И пошли было выплетаться затейливые кружева новой байки, но в это время с возмущённым стукотком каблуков-копытцев влетела наша взбешённая сестра – хохот услыхала.
– Вы что, совсем уж! – почти прошипела она, боясь говорить в полный голос. – Вы знаете, сколько сейчас времени?! Если через минуту не успокоитесь, пеняйте на себя. Всё доложу главному – мигом повылетаете… Карнаков, сейчас же слезьте с подоконника и закройте окно.
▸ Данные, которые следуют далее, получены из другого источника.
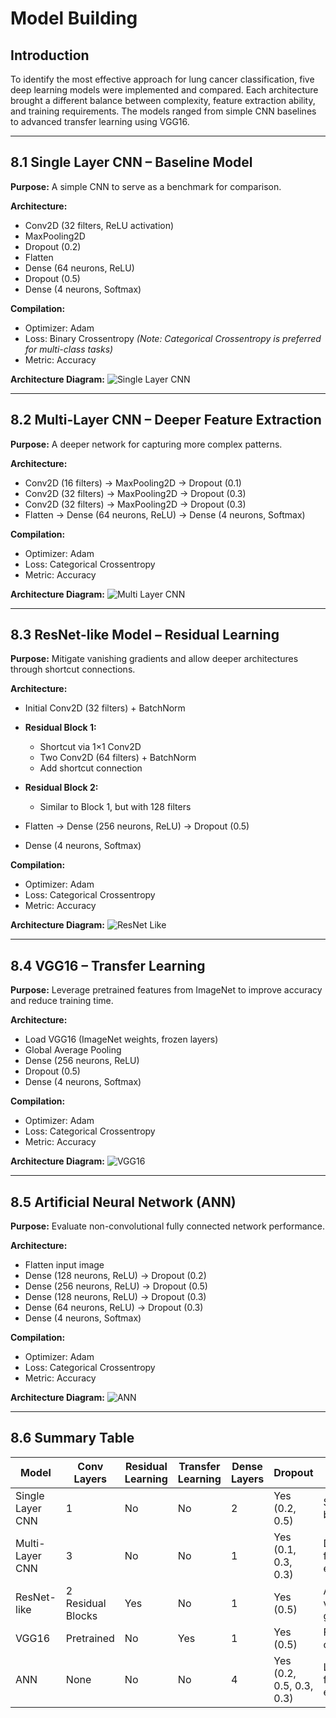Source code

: # **Model Building**

## **Introduction**

To identify the most effective approach for lung cancer classification, five deep learning models were implemented and compared.
Each architecture brought a different balance between complexity, feature extraction ability, and training requirements.
The models ranged from simple CNN baselines to advanced transfer learning using VGG16.

---

## **8.1 Single Layer CNN – Baseline Model**

**Purpose:**
A simple CNN to serve as a benchmark for comparison.

**Architecture:**

* Conv2D (32 filters, ReLU activation)
* MaxPooling2D
* Dropout (0.2)
* Flatten
* Dense (64 neurons, ReLU)
* Dropout (0.5)
* Dense (4 neurons, Softmax)

**Compilation:**

* Optimizer: Adam
* Loss: Binary Crossentropy *(Note: Categorical Crossentropy is preferred for multi-class tasks)*
* Metric: Accuracy

**Architecture Diagram:**
![Single Layer CNN](Modal_Structure/Single_L_CNN.png)

---

## **8.2 Multi-Layer CNN – Deeper Feature Extraction**

**Purpose:**
A deeper network for capturing more complex patterns.

**Architecture:**

* Conv2D (16 filters) → MaxPooling2D → Dropout (0.1)
* Conv2D (32 filters) → MaxPooling2D → Dropout (0.3)
* Conv2D (32 filters) → MaxPooling2D → Dropout (0.3)
* Flatten → Dense (64 neurons, ReLU) → Dense (4 neurons, Softmax)

**Compilation:**

* Optimizer: Adam
* Loss: Categorical Crossentropy
* Metric: Accuracy

**Architecture Diagram:**
![Multi Layer CNN](Modal_Structure/MULTI_L_CNN.png)

---

## **8.3 ResNet-like Model – Residual Learning**

**Purpose:**
Mitigate vanishing gradients and allow deeper architectures through shortcut connections.

**Architecture:**

* Initial Conv2D (32 filters) + BatchNorm
* **Residual Block 1:**

  * Shortcut via 1×1 Conv2D
  * Two Conv2D (64 filters) + BatchNorm
  * Add shortcut connection
* **Residual Block 2:**

  * Similar to Block 1, but with 128 filters
* Flatten → Dense (256 neurons, ReLU) → Dropout (0.5)
* Dense (4 neurons, Softmax)

**Compilation:**

* Optimizer: Adam
* Loss: Categorical Crossentropy
* Metric: Accuracy

**Architecture Diagram:**
![ResNet Like](Modal_Structure/ResNet.png)

---

## **8.4 VGG16 – Transfer Learning**

**Purpose:**
Leverage pretrained features from ImageNet to improve accuracy and reduce training time.

**Architecture:**

* Load VGG16 (ImageNet weights, frozen layers)
* Global Average Pooling
* Dense (256 neurons, ReLU)
* Dropout (0.5)
* Dense (4 neurons, Softmax)

**Compilation:**

* Optimizer: Adam
* Loss: Categorical Crossentropy
* Metric: Accuracy

**Architecture Diagram:**
![VGG16](Modal_Structure/VGG.png)

---

## **8.5 Artificial Neural Network (ANN)**

**Purpose:**
Evaluate non-convolutional fully connected network performance.

**Architecture:**

* Flatten input image
* Dense (128 neurons, ReLU) → Dropout (0.2)
* Dense (256 neurons, ReLU) → Dropout (0.5)
* Dense (128 neurons, ReLU) → Dropout (0.3)
* Dense (64 neurons, ReLU) → Dropout (0.3)
* Dense (4 neurons, Softmax)

**Compilation:**

* Optimizer: Adam
* Loss: Categorical Crossentropy
* Metric: Accuracy

**Architecture Diagram:**
![ANN](Modal_Structure/ANN.png)

---

## **8.6 Summary Table**

| Model            | Conv Layers       | Residual Learning | Transfer Learning | Dense Layers | Dropout                  | Notes                            |
| ---------------- | ----------------- | ----------------- | ----------------- | ------------ | ------------------------ | -------------------------------- |
| Single Layer CNN | 1                 | No                | No                | 2            | Yes (0.2, 0.5)           | Simple baseline                  |
| Multi-Layer CNN  | 3                 | No                | No                | 1            | Yes (0.1, 0.3, 0.3)      | Deeper feature extraction        |
| ResNet-like      | 2 Residual Blocks | Yes               | No                | 1            | Yes (0.5)                | Avoids vanishing gradients       |
| VGG16            | Pretrained        | No                | Yes               | 1            | Yes (0.5)                | Fast convergence                 |
| ANN              | None              | No                | No                | 4            | Yes (0.2, 0.5, 0.3, 0.3) | Lacks spatial feature extraction |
И опять в палате курили?!
– Дак не в затяжку, моя бравая.
– Закройте окно, и чтоб через минуту спали.
Карнак взялся было за створки окна, чтоб запахнуть их, но тут же замер, сладко прижмурился, с шумом, всей вздыбленной грудью вдыхая запах волглой листвы.
– М-м-м… – укрыв глаза, в сладостном изнеможении замотал головой, – какой запах после дождя. И черёмуха цветёт… А не погулять ли нам, Танюша?.. Я бы тебе, моя бравая, такие стихи почитал, какие ты сроду не слыхала.
Твои глаза – пронзительная осень.
Сияй, сияй, прощальный свет любви!
Летит с ветвей осиновая озвень,
Но ты её разлукой не зови.
Перебирает солнечные струны
Задумчиво и скорбно старый лес;
Кружа листву, поют речные струи,
Что создан мир из боли и чудес…
Я не шибко подивился на то, что Карнак заговорил стихами, – даже на своём недолгом веку и коротком волоку я встречал «бичей», любивших пофилософствовать, залить байку, прохрипеть стих из Есенина либо про Луку-матюжника.
Сестра немного послушала, дивясь на эдакого больного и, кажется, даже против воли завлекаясь в напев стиха, потому что уже мягче велела:
– Закройте, пожалуйста, окно и ложитесь спать.
– Кончай базар, – подал скрипучий голос и наш шашлычник.
Карнак тянуче, с едким прищуром уставился на него, и тот вначале было встрепенулся, но тут же и сник под напористым, колючим, ничего доброго не сулящим, каким-то дремучим, диковатым взглядом.
– Тут женщины рядом лежат. – Сестра показала на стенку.
– А мы им болеть мешам, – подсказал Карнак.
– Они же завтра на меня пожалуются.
– Ладно, моя бравая, падам… Спят усталые игрушки, мишки спят… – напел Карнак. – Легли?.. Ручки вот так сложили, как покойники. Глазки закрыли, дышите ровно, в две завёртки…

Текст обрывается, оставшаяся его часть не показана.